A new study appearing in the journal Nature Communications says that increasing demand for minerals used in renewable energy production is a looming threat to biodiversity conservation, and without careful planning, may surpass those averted by climate change mitigation in the short term.

The study, led by the University of Queensland and Wildlife Conservation Society (WCS), mapped mining regions and their proximity to protected areas. They found that mining influences more than 19 million square miles (50 million square kilometers) or 35 percent of the earth’s land surface excluding Antarctica. Of that, eight percent of mining areas border or overlap with protected areas, seven percent with Key Biodiversity Areas, and 16 percent with wilderness.

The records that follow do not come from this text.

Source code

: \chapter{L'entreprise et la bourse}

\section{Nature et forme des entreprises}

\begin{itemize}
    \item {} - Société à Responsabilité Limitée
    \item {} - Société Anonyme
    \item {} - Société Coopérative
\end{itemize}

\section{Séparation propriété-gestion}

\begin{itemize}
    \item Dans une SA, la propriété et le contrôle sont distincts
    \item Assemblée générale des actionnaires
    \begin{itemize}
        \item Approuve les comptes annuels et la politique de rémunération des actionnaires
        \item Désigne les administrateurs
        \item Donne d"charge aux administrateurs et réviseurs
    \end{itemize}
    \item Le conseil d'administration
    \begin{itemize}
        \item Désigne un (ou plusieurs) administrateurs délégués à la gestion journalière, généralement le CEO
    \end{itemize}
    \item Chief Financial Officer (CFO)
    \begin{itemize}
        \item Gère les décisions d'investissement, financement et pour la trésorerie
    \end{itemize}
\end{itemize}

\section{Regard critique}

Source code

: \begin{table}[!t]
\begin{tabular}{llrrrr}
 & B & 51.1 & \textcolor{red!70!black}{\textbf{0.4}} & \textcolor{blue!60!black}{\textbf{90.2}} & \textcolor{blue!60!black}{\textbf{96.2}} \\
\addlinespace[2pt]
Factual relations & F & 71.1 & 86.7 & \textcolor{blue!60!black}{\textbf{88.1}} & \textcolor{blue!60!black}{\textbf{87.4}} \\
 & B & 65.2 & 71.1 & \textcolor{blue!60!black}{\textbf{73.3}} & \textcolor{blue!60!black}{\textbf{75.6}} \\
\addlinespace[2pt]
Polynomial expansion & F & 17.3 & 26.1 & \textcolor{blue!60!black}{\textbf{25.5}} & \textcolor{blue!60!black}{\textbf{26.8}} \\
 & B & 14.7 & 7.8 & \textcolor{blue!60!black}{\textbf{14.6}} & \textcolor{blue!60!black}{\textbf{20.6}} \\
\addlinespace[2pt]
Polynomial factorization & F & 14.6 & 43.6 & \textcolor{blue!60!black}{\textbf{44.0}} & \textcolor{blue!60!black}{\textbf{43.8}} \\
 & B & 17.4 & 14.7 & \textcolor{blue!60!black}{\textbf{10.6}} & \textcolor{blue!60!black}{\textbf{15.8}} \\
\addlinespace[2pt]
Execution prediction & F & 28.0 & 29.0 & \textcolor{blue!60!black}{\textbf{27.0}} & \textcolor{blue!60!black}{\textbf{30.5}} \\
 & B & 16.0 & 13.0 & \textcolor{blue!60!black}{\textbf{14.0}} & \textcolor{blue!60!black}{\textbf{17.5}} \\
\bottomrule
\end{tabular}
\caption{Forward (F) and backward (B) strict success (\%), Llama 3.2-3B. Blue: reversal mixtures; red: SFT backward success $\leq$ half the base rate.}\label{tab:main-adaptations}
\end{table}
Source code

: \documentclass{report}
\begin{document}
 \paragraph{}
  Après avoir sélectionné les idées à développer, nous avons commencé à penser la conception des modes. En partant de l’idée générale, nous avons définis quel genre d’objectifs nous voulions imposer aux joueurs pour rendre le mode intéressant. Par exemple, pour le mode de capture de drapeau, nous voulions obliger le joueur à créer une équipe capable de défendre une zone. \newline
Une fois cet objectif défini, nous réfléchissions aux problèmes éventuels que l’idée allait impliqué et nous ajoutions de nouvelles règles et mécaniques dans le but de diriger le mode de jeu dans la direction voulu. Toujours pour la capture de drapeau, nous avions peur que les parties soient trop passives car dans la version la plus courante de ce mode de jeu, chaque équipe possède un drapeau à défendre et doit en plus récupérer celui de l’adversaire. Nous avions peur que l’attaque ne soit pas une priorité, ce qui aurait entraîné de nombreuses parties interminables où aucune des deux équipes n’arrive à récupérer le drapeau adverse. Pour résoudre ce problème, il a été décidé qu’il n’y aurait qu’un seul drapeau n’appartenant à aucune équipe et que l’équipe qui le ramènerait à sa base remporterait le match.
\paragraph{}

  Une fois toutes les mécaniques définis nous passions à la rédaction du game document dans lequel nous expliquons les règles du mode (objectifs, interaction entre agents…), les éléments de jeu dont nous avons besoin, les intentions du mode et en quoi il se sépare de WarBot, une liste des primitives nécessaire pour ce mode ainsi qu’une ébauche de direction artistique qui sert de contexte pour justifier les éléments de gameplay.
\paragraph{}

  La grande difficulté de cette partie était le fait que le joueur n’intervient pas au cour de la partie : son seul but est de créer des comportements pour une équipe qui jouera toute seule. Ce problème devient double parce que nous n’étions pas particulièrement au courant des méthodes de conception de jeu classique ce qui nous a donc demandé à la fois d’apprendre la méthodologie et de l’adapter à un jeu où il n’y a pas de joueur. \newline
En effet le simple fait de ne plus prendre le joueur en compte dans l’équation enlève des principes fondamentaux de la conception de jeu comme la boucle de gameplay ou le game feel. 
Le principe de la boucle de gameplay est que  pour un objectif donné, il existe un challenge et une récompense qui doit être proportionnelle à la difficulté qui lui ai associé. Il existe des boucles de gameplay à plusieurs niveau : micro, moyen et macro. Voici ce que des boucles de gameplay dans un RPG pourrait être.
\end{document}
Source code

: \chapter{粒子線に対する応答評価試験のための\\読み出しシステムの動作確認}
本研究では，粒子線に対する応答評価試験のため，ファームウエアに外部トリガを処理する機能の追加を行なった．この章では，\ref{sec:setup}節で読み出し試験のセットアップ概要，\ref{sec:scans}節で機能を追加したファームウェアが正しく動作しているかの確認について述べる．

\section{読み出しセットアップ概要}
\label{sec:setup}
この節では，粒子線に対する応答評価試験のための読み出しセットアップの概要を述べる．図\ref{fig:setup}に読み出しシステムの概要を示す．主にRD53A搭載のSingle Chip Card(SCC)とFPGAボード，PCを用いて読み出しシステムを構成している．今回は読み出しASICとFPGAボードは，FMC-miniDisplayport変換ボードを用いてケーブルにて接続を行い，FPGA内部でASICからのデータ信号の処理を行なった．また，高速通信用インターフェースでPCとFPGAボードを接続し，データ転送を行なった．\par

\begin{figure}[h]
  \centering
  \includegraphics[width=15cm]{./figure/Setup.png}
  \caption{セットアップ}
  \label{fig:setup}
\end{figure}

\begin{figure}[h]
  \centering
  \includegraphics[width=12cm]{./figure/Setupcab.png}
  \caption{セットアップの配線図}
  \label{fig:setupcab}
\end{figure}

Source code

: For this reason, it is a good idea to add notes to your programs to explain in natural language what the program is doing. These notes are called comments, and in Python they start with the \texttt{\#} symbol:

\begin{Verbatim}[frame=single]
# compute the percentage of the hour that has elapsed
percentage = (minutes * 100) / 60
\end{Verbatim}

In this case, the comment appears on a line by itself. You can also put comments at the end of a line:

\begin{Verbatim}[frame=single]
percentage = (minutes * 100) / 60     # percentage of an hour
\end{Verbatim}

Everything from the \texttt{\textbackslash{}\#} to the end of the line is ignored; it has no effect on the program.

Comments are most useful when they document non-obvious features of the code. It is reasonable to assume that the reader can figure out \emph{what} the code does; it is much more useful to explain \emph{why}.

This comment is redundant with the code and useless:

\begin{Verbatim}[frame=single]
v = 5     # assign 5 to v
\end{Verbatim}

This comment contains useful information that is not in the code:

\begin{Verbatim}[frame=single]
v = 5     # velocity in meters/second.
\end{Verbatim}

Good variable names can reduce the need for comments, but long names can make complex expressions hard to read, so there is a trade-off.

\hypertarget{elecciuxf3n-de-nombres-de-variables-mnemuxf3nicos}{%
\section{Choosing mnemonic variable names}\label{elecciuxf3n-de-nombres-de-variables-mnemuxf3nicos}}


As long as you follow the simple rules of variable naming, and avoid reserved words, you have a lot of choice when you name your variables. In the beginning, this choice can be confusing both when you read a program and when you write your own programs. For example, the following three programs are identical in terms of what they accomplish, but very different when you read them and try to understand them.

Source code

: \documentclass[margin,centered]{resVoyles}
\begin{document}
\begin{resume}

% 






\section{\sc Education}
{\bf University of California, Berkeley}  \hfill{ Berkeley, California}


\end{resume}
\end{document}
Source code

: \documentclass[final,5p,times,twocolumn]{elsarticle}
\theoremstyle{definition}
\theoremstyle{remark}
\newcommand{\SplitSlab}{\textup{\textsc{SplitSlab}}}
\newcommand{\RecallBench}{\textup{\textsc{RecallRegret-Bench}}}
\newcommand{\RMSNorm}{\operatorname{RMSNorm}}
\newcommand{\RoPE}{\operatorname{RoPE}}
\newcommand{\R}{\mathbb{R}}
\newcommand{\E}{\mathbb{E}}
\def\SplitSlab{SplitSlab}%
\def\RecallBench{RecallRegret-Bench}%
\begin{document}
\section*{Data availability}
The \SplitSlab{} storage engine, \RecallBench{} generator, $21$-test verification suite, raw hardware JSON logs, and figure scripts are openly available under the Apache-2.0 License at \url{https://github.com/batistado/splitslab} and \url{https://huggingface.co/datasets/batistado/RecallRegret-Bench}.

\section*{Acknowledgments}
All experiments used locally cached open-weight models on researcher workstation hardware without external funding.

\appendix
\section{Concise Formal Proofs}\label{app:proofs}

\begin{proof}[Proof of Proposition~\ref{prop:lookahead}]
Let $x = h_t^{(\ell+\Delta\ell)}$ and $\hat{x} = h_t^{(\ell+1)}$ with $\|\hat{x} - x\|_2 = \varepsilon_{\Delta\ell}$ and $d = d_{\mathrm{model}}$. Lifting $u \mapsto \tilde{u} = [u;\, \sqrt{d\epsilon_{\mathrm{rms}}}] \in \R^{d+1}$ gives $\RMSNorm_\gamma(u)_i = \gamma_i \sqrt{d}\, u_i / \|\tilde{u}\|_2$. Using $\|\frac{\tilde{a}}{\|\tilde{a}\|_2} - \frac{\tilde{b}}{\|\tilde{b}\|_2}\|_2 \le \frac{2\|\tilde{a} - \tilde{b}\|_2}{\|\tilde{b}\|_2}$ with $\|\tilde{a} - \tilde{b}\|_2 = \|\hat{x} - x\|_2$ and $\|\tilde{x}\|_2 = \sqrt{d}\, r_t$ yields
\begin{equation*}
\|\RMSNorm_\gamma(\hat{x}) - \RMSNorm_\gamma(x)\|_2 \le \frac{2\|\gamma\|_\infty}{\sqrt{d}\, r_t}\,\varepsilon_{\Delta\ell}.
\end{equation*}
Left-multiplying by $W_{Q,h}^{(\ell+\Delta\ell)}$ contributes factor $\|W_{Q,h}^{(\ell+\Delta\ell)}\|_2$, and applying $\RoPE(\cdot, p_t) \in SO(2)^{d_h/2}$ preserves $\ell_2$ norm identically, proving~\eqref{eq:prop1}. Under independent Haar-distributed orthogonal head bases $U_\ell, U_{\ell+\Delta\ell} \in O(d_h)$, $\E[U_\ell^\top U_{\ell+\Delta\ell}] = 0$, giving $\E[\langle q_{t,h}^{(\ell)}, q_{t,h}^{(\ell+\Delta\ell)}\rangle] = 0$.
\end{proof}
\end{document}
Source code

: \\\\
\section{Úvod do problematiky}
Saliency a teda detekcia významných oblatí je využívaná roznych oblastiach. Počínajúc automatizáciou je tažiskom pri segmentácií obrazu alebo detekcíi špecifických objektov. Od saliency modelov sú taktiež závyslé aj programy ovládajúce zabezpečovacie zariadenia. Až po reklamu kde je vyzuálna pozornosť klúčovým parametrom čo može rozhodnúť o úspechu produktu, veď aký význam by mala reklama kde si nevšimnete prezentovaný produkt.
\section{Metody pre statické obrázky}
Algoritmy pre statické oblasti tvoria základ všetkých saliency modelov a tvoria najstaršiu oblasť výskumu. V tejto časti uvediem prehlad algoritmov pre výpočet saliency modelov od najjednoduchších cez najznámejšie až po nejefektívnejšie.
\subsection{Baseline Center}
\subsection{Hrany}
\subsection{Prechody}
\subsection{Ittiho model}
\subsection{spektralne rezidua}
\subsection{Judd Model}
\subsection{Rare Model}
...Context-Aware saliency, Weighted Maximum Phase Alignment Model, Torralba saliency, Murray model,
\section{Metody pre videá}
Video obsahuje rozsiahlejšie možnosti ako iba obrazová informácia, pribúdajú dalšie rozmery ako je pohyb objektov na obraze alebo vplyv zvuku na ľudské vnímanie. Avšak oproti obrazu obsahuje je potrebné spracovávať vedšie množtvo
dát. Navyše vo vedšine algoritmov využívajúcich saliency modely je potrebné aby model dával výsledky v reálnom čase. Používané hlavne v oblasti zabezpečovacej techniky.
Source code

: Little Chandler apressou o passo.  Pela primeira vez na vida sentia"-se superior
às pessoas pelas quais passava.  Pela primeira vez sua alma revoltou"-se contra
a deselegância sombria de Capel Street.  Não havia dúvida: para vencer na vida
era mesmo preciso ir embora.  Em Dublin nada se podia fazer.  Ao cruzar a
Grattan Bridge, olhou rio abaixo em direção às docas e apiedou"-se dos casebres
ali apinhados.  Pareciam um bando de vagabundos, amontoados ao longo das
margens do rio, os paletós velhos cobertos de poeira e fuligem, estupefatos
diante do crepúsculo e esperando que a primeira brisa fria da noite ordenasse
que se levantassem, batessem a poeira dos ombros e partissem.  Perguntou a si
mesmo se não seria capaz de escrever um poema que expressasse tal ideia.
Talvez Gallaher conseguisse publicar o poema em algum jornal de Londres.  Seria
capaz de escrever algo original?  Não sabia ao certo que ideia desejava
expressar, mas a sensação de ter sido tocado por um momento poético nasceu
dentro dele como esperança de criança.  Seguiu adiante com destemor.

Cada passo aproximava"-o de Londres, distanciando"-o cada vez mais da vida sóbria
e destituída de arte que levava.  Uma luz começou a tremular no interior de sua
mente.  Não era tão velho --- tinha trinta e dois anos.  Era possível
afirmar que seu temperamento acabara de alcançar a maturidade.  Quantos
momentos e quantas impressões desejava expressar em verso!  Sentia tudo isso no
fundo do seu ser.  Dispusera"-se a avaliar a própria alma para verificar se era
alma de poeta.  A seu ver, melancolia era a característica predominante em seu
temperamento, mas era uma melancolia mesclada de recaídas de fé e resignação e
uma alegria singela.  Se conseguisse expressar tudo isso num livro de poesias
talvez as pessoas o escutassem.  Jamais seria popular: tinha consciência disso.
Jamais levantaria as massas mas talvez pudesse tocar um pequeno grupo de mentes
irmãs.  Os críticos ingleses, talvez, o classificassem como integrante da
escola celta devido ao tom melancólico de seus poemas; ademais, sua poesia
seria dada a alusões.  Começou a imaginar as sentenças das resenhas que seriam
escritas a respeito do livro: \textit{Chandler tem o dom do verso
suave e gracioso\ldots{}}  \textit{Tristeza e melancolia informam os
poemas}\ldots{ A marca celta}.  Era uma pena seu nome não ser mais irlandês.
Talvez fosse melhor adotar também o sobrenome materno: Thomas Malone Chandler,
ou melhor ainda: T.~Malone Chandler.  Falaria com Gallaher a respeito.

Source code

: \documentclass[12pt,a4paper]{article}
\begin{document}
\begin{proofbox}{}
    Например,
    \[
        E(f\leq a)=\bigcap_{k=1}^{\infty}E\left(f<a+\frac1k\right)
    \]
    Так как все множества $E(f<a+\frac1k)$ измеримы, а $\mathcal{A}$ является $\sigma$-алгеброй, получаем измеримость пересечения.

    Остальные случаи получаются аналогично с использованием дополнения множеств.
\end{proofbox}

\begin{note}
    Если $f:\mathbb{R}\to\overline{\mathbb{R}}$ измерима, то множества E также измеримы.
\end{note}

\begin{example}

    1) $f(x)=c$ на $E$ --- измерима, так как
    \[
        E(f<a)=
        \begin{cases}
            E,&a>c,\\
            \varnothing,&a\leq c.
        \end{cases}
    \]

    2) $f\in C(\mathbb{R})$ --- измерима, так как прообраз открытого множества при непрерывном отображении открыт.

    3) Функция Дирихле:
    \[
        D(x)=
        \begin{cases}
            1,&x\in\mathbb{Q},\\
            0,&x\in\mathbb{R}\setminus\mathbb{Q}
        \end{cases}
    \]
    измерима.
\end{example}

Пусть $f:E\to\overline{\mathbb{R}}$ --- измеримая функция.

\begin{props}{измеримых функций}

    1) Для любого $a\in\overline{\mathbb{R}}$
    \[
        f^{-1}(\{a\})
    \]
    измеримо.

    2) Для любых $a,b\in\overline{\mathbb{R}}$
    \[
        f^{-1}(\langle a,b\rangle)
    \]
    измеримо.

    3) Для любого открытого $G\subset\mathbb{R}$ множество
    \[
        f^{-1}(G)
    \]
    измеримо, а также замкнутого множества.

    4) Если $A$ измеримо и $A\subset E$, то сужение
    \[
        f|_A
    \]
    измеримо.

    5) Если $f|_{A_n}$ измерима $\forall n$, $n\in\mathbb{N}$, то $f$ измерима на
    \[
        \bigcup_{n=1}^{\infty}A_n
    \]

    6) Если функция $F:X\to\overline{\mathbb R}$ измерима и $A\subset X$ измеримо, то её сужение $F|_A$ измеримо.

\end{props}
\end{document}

The authors say that as demand for renewable energy, such as wind and solar, continues to grow, so do the required technologies and infrastructure. This in turn is driving an increase in metals such as such as lithium, cobalt, copper, nickel and aluminum.

The International Energy Agency estimates that switching to low-carbon sources of energy, like wind and solar, could halve global emissions. As an organization, WCS recognizes the critical need for net zero carbon by 2050, including a long-term shift from fossil fuels to renewables.

Careful strategic planning is urgently required to ensure that mining threats to biodiversity caused by renewable energy production do not surpass the threats averted by climate change mitigation and any effort to slow fossil fuel extraction and use. Currently, habitat loss and degradation threaten 80 percent of endangered species, while climate change directly affects 20 percent.

Said the study’s lead author, Dr Laura Sonter of the University of Queensland: “The problem is that renewable energy production is material-intensive — much more so than fossil fuels — and since renewables currently account for about 17 per cent of global energy consumption, significant production increases in these metals are needed to phase out fossil fuel use.”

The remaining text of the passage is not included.